%%

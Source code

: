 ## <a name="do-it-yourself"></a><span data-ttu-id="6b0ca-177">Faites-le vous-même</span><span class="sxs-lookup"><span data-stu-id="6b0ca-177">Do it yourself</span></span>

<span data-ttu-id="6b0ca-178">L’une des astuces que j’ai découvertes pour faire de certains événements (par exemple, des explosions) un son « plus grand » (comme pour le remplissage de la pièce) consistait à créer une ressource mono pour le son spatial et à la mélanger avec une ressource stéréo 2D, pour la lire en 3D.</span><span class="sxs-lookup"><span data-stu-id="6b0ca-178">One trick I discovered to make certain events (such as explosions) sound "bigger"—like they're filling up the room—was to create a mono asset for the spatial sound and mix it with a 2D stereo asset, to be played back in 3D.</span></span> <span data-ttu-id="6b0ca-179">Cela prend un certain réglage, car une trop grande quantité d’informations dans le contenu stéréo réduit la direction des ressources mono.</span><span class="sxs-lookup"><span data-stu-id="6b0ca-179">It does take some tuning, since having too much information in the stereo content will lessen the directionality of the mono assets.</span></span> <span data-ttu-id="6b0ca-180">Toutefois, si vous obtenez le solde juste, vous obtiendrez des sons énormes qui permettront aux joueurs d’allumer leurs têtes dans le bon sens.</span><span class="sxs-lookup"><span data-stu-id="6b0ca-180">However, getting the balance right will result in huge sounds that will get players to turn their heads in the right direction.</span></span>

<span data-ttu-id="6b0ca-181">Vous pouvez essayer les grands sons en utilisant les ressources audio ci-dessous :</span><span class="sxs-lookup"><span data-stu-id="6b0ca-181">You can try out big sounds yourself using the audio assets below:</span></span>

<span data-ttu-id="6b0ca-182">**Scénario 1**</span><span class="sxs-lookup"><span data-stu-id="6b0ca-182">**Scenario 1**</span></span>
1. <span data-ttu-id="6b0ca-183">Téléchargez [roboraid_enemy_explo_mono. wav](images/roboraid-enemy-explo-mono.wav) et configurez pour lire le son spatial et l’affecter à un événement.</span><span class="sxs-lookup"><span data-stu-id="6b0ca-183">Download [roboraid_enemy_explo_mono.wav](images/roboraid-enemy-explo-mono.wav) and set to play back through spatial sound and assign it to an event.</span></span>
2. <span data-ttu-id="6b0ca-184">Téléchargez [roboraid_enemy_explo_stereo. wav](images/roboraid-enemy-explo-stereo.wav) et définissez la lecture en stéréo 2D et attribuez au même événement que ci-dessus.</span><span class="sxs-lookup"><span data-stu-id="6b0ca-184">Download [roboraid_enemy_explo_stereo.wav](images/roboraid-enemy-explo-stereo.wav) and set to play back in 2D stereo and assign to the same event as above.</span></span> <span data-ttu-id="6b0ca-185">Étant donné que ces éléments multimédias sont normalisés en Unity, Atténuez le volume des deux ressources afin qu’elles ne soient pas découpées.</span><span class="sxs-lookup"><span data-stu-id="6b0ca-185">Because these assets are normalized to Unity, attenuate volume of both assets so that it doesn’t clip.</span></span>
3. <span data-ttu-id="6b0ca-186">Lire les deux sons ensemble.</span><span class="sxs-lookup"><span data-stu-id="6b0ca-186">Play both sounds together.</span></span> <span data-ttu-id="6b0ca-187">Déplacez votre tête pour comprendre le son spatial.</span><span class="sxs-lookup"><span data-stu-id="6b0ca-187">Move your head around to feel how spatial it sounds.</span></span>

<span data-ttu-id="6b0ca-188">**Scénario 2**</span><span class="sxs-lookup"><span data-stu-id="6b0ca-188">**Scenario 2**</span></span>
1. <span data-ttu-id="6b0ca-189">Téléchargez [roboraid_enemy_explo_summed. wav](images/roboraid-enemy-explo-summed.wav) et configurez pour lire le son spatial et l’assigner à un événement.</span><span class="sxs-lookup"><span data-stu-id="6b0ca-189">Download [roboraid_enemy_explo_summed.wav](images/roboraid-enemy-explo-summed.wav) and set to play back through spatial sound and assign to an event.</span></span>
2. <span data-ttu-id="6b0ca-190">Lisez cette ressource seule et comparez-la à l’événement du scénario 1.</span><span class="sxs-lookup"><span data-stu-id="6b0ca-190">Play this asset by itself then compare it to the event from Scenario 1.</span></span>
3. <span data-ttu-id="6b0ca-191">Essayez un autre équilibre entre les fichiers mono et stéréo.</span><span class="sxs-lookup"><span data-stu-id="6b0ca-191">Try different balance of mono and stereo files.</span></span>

%%

What to produce
Copy all lines from the material that hold "yourself".

Finished exercise
: ## <a name="do-it-yourself"></a><span data-ttu-id="6b0ca-177">Faites-le vous-même</span><span class="sxs-lookup"><span data-stu-id="6b0ca-177">Do it yourself</span></span>
<span data-ttu-id="6b0ca-181">Vous pouvez essayer les grands sons en utilisant les ressources audio ci-dessous :</span><span class="sxs-lookup"><span data-stu-id="6b0ca-181">You can try out big sounds yourself using the audio assets below:</span></span>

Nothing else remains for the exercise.